But i guess there's the inner stuggle that i'm fighting.My parents see me like an irresponsible person and my friends see me as a resonsible and caring friend.but i always end up asking my self:"who/what am i?" "Good or Evil" useful of useless? loved or hated? Those are the questions i ask my self many times over and over. Each time it gets harder for me to control my temper.i'm either in the corner crying my heart out or i'm flaring up w/anger. my life is no longer calm. i feel like i'm breaking apart.Is there meaning to living a life u hate? Is there meaning in hate? But more importantly: Why do we learn to hate?..........

Enough bout this "hate". the one thing that brightened my day was getting to buy some MANGA!!!!!!!!! i bought ARCANA and LAMENT OF THE LAMB. i had a review on the two mangas but i've decided to cut it sort. so here it is.

ARCANA: personally i really liked it and the whole storyline was quite cool. i give it two thumbs up.

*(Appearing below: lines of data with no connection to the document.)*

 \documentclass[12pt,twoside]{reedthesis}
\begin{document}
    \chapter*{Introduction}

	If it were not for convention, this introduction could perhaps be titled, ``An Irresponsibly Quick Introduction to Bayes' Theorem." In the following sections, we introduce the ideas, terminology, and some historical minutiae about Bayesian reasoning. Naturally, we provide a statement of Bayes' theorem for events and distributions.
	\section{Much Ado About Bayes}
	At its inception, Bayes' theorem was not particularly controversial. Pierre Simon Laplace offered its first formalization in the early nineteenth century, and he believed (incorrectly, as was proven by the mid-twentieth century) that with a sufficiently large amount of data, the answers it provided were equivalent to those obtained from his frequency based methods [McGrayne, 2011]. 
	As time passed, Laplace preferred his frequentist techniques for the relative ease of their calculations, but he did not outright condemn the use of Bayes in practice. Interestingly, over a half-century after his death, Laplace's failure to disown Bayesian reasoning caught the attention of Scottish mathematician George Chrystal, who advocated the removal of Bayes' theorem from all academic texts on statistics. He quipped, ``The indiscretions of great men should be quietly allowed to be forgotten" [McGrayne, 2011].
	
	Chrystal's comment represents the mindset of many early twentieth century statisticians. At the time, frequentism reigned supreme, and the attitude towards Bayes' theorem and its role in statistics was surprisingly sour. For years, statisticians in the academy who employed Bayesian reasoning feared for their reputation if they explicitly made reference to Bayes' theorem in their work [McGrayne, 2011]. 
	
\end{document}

LAMENT OF THE LAMB: i didn't really get into it.so i would give it a one thumbs up. i mean u gotta give it some credit for the main characters were vampires.^.^

Wow this is probably the longest post i've written. Guess this is the result of not posting one day.^.^'lol well i guess i better let u guys go. you probably have places to be,ppl to meet/kill/kick/ect...oh yeah i got me a mood ring! it keeps on turning a dark shade of blue. what does that mean? o.k. i'm really leaving now.Thank u for reading (if u did) and please comment.bye.^.~

"I stand alone, everything that I believe in is fading."